So I took a $500 deposit and in exchange provided a bill of sale for my 1973 but never put an expiration date on it or a "must complete date" on it. So now I fear that I am bound to the sale, but have to keep this car tucked away in my garage for an indefinite period of time.

I have tried to search for references that would state when I no longer need to honor the Bill of Sale, but there's not much out there.

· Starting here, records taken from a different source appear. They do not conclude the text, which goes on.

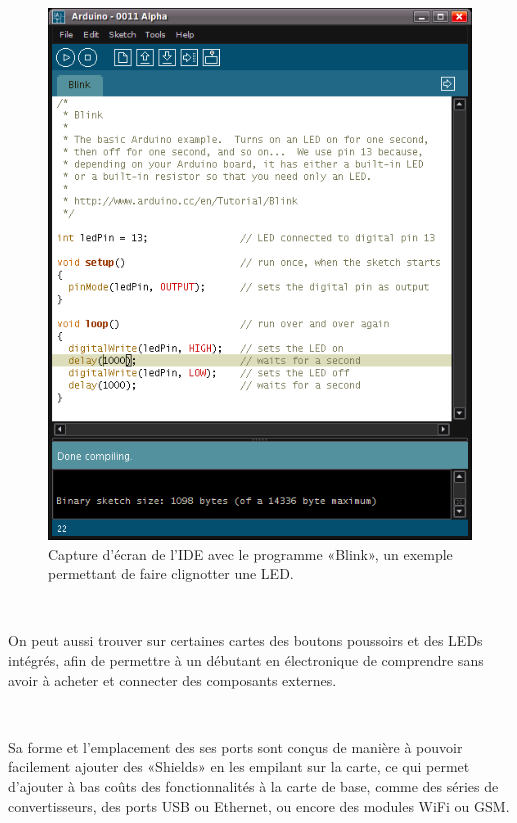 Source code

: \documentclass{article}
\begin{document}
\begin{figure}[h!]
    \centering\includegraphics[width=\linewidth/2]{img/arduino_ide.png}
    \caption{Capture d’écran de l’IDE avec le programme «Blink», un exemple permettant de faire clignotter une LED.}
\end{figure}

~

On peut aussi trouver sur certaines cartes des boutons poussoirs et des LEDs intégrés, afin de permettre à un débutant en électronique de comprendre sans avoir à acheter et connecter des composants externes.

~

Sa forme et l’emplacement des ses ports sont conçus de manière à pouvoir facilement ajouter des «Shields» en les empilant sur la carte, ce qui permet d’ajouter à bas coûts des fonctionnalités à la carte de base, comme des séries de convertisseurs, des ports USB ou Ethernet, ou encore des modules WiFi ou GSM.
\end{document}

The verbal agreement to sell (and a voided ebay auction because I am selling for less than the ebay ending price to the high bidder) took place around May 21, 2013. We executed and both signed (but did not notarize) the bill of sale on May 24, 2013 when I accepted the $500 deposit and wrote "$500 deposit received". So I believe I am bound to this agreement, but have to wonder if I put myself in a Pickle. I could put the car on the street and figure "it's his problem", but that's really just a game of chicken because I could end up stuck with the car in the end after all. I assume the best thing to do would be to send a certified check with a letter stating that the Bill of Sale if void.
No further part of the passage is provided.